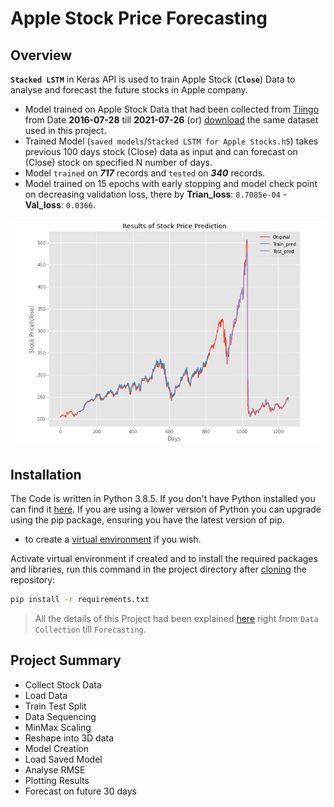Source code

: 
# Apple Stock Price Forecasting

## Overview
**`Stacked LSTM`** in Keras API is used to train Apple Stock (**`Close`**) Data to analyse and forecast the future stocks in Apple company.
* Model trained on Apple Stock Data that had been collected from [Tiingo](https://www.tiingo.com/) from Date **2016-07-28** till **2021-07-26** (or) [download](https://raw.githubusercontent.com/AI-kartheek/Apple-Stock-Price-Forecasting/main/datasets/Apple%20Stock%20Price.csv) the same dataset used in this project.
* Trained Model (`saved models`/`Stacked LSTM for Apple Stocks.h5`) takes previous 100 days stock (Close) data as input and can forecast on (Close) stock on specified N number of days.
* Model `trained` on ***717*** records and `tested` on ***340*** records.
* Model trained on 15 epochs with early stopping and model check point on decreasing validation loss, there by **Trian_loss**: `8.7085e-04` - **Val_loss**: `0.0366`.

![](https://raw.githubusercontent.com/AI-kartheek/Apple-Stock-Price-Forecasting/main/Images/Model%20performance.jpg)

## Installation
The Code is written in Python 3.8.5. If you don't have Python installed you can find it [here](https://www.python.org/downloads/). If you are using a lower version of Python you can upgrade using the pip package, ensuring you have the latest version of pip.

* to create a [virtual environment](https://www.javatpoint.com/how-to-create-a-virtual-environment-in-python) if you wish.

Activate virtual environment if created and to install the required packages and libraries, run this command in the project directory after [cloning](https://www.howtogeek.com/451360/how-to-clone-a-github-repository/) the repository:
```bash
pip install -r requirements.txt
```
> All the details of this Project had been explained [here](https://github.com/AI-kartheek/Apple-Stock-Price-Forecasting/blob/main/stacked%20LSTM%20for%20Apple%20stock%20market%20prediction%20and%20forecasting.ipynb) right from ``Data Collection`` till ``Forecasting``.

## Project Summary
* Collect Stock Data
* Load Data
* Train Test Split
* Data Sequencing
* MinMax Scaling
* Reshape into 3D data
* Model Creation
* Load Saved Model
* Analyse RMSE
* Plotting Results
* Forecast on future 30 days
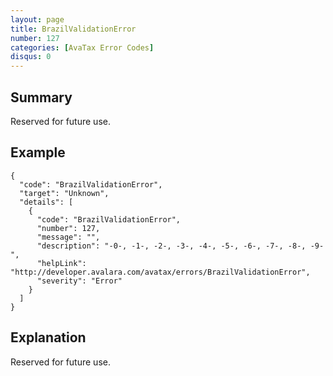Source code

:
 ```yaml
---
layout: page
title: BrazilValidationError
number: 127
categories: [AvaTax Error Codes]
disqus: 0
---
```


## Summary

Reserved for future use.

## Example

    {
      "code": "BrazilValidationError",
      "target": "Unknown",
      "details": [
        {
          "code": "BrazilValidationError",
          "number": 127,
          "message": "",
          "description": "-0-, -1-, -2-, -3-, -4-, -5-, -6-, -7-, -8-, -9-",
          "helpLink": "http://developer.avalara.com/avatax/errors/BrazilValidationError",
          "severity": "Error"
        }
      ]
    }

## Explanation

Reserved for future use.
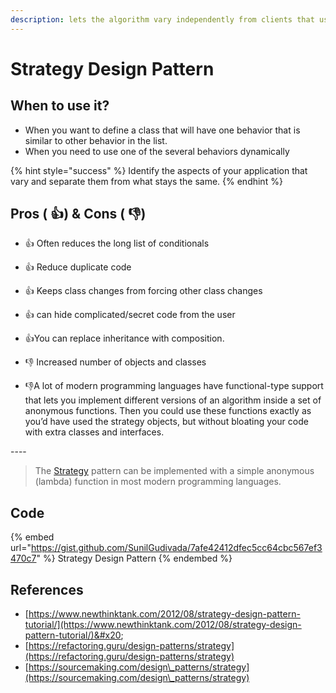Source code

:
 ```yaml
---
description: lets the algorithm vary independently from clients that use it
---
```


# Strategy Design Pattern

## When to use it?

* When you want to define a class that will have one behavior that is similar to other behavior in the list.&#x20;
* When you need to use one of the several behaviors dynamically

{% hint style="success" %}
Identify the aspects of your application that vary and separate them from what stays the same.
{% endhint %}

## Pros ( :thumbsup:) & Cons ( :thumbsdown:)

* :thumbsup: Often reduces the long list of conditionals
* :thumbsup: Reduce duplicate code
* :thumbsup: Keeps class changes from forcing other class changes
* :thumbsup: can hide complicated/secret code from the user
* :thumbsup:You can replace inheritance with composition.



* :thumbsdown: Increased number of objects and classes
* :thumbsdown:A lot of modern programming languages have functional-type support that lets you implement different versions of an algorithm inside a set of anonymous functions. Then you could use these functions exactly as you’d have used the strategy objects, but without bloating your code with extra classes and interfaces.

\----

> The [Strategy](https://refactoring.guru/design-patterns/strategy) pattern can be implemented with a simple anonymous (lambda) function in most modern programming languages.

## Code

{% embed url="https://gist.github.com/SunilGudivada/7afe42412dfec5cc64cbc567ef3470c7" %}
Strategy Design Pattern
{% endembed %}

## References

* [https://www.newthinktank.com/2012/08/strategy-design-pattern-tutorial/](https://www.newthinktank.com/2012/08/strategy-design-pattern-tutorial/)&#x20;
* [https://refactoring.guru/design-patterns/strategy](https://refactoring.guru/design-patterns/strategy)
* [https://sourcemaking.com/design\_patterns/strategy](https://sourcemaking.com/design\_patterns/strategy)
§ §
_WORK INSTRUCTIONS_: Your answer should hold every line of the entries that contains the string "been".

_RESPONSE FOR THIS EXERCISE_:
* Model trained on Apple Stock Data that had been collected from [Tiingo](https://www.tiingo.com/) from Date **2016-07-28** till **2021-07-26** (or) [download](https://raw.githubusercontent.com/AI-kartheek/Apple-Stock-Price-Forecasting/main/datasets/Apple%20Stock%20Price.csv) the same dataset used in this project.
> All the details of this Project had been explained [here](https://github.com/AI-kartheek/Apple-Stock-Price-Forecasting/blob/main/stacked%20LSTM%20for%20Apple%20stock%20market%20prediction%20and%20forecasting.ipynb) right from ``Data Collection`` till ``Forecasting``.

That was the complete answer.